Transfer escrow on disk failure?

alfananuq · October 13, 2020, 7:07pm

Hi,

An idea popped into my head after some reading, but I don’t know if it’s feasible.

I see “running one node per disk” being recommended often, and I like the simplicity of that. I’ve seen the argument of lost escrow if a disk fails vs having local data redundancy.

This sparked my idea of transferable escrow. Would it be possible to basically “apply” for a transfer of escrow from one node to another, maybe when applying for a new Auth token to replace the failed node, instead of being “punished” by something that’s most likely out of operators control, a disk failure? Since redundancy is already built into the service (if I understand correctly).

Maybe this isn’t in line with the purpose of the escrow, just thinking out loud.

Regards,
alfananuq

Vadim · October 13, 2020, 7:09pm

when you loosing data, your escrow is going to pay for lost data rebuilding, that redundency can be rebuilded.

alfananuq · October 13, 2020, 7:10pm

I was actually going to mention that as a guess, good to know, thanks!

anon27637763 · October 13, 2020, 7:16pm

This doesn’t make logical sense because the escrow is spent on repairing the data on the network. The held back earnings is meant to ensure network data security. It’s not meant as a reward for longevity on the network.

alfananuq · October 13, 2020, 7:28pm

Yeah, I figured the purpose of the escrow was something like that.

SGC · October 13, 2020, 7:50pm

the reason i run with redundancy isn’t really because i’m worried about the held amount / escrow…

really disks will fail or have errors and eventually nodes will have errors in bad spots, which can cause all kinds of issues… maybe in a good deal of years when every disaster have been tried and complained about 1000 times, it wouldn’t a problem… but until then … the main advantage i see is that i don’t have to contend with random issues caused by data errors… like malformed databases and ofc the held amount not being lost is a bonus…

but really… is it really… i mean if you do the math, the escrow is like 2-3 months of earnings.
and half is paid back at month 15, so that leaves it at 1-1½ months worth of earnings…
so if a node can survive just two years you are down to that being like 4-6% of the total…

so a disk being expected to run for lets say like 5 years, if case of enterprise with no expected failure, that would put it at like less than 2-3%

but ofc in most cases there will be a bit error here and there for whatever reason… ofc enterprise gear usually is pretty good at catching that…
also when it’s taken 9 months just to get to the point where a storagenode will give 100% payout, then running it without redundancy seems a big risk… the escrow / held amount is basically just an investment so you can be allowed to profit, the time spent getting the ingress and vetting and all that…

TheMightyGreek · October 14, 2020, 6:19am

A solution would be to keep an eye on the disks health and copy the data to another hard drive once it gives the first signs of failure. You would maybe lose a couple months of the disks lifetime but you get to keep the held amount.

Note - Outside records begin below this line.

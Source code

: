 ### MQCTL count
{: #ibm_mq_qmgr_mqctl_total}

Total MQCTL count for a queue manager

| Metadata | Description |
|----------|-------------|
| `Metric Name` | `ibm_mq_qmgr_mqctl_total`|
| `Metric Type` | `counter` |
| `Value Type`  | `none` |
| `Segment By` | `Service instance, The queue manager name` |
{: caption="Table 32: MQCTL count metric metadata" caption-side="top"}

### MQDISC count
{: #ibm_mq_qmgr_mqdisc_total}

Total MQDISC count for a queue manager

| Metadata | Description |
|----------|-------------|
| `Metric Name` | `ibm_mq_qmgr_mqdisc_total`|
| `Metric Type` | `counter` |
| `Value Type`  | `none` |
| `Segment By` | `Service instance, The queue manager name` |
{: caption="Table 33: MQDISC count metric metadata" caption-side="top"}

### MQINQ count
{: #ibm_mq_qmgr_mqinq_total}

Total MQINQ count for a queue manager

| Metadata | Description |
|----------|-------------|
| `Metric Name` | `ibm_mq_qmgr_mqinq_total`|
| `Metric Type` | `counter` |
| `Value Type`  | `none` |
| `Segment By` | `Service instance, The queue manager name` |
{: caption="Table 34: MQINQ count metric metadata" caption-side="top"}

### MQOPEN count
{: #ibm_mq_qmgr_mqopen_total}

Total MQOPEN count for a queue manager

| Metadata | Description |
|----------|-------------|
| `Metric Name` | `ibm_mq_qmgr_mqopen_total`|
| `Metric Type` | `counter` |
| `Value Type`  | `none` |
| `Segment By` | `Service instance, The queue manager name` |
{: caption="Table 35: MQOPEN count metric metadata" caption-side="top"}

SGC · October 14, 2020, 7:01am

it’s actually quite rare that disks with bad smart just dies… they often just keep running fine for a long time… predicting disk failures are quite difficult… the whole smart system is to improve odds for being able to actually getting data out…

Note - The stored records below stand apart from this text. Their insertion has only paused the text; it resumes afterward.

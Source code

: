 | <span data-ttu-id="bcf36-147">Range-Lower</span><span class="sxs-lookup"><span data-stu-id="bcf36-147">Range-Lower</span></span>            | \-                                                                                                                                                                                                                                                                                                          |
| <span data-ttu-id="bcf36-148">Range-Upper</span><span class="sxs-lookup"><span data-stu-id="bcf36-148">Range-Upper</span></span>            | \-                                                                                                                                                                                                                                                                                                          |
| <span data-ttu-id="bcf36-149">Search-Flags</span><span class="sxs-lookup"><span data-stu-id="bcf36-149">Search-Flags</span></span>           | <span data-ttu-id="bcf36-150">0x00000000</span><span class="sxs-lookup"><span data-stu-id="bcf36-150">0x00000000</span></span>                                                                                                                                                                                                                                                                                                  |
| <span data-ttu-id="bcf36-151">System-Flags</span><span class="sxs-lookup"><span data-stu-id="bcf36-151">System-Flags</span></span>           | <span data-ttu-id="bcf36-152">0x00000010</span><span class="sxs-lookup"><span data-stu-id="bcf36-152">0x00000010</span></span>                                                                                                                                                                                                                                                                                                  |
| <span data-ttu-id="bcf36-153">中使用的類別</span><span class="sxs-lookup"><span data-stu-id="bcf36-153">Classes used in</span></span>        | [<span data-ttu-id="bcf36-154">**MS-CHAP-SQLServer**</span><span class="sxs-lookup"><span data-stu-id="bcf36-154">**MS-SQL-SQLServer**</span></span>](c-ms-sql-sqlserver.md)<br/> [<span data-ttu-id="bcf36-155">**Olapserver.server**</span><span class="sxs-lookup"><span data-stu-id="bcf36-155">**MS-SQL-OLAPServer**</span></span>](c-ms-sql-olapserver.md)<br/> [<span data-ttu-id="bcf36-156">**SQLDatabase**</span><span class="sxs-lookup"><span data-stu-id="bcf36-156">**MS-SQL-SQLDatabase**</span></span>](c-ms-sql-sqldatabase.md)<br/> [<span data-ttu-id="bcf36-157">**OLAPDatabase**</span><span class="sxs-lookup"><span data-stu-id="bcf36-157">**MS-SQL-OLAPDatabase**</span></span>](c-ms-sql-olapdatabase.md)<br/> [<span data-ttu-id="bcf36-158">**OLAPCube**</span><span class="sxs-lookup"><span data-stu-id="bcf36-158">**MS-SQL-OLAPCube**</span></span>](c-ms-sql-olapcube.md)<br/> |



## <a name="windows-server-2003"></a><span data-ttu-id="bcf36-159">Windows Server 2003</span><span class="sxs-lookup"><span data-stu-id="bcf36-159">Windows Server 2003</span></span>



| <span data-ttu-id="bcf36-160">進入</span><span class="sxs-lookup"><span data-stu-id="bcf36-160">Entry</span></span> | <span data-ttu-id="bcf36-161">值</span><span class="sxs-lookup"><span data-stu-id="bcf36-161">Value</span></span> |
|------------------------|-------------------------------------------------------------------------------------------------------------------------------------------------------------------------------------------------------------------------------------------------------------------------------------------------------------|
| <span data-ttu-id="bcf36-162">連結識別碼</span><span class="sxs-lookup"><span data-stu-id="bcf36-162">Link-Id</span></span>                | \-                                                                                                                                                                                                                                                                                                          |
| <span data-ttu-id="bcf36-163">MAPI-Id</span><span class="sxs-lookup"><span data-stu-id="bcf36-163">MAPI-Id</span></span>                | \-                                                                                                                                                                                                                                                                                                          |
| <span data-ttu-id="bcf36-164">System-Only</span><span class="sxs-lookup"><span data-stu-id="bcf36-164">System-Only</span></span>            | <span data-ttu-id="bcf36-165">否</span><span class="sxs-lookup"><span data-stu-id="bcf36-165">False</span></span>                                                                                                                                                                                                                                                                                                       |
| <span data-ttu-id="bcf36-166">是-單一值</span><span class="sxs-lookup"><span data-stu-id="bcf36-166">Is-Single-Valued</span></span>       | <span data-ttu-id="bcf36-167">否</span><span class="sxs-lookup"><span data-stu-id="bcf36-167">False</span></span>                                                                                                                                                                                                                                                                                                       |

it’s kinda like your mechanic tell you that your car is going to fail… doesn’t mean it will, anytime soon anyways… and he is far from always right… and he will be much better at that than smart is at predicting failures… i’ve seen more drives keep working for digital eons, than i have seen them just die shortly after predicted failure…

but high workloads, does seem to make the odds of a drive dying much higher… but it’s a science and i don’t have enough data points to really form any reasonable opinions…
but thats my opinion on it…

also if one has like a 8 drive raid6 or a 4 drive raidz1 / raid5 (with checksums) then one only losses 25% to redundancy…
oft the odds of having a disk fail goes up by a factor of 4, but then one can replace it in most cases…ofc the question then becomes if replacing a failed drive costs more than 25% of it’s life…
maybe not… but still that like 1 year if we imagine a 4 year lifetime… and most good drives should last longer than that… ofc there is the whole increased odds of failure on new drives…

so i would say it’s very close in regard to whats lost and saved on replacing prefailure vs running with redundancy and replacing disks post failure.

for storagenodes i think running just one drive is just asking for pain long term… ofc its a great way to start… but eventually there will be errors, and random errors at that… which is just annoying to deal with…

TheMightyGreek · October 14, 2020, 7:15am

that’s actually a very good point. My small odroid HC2 is running good for now but I’ll eventually get around to building a PC that has redundancy.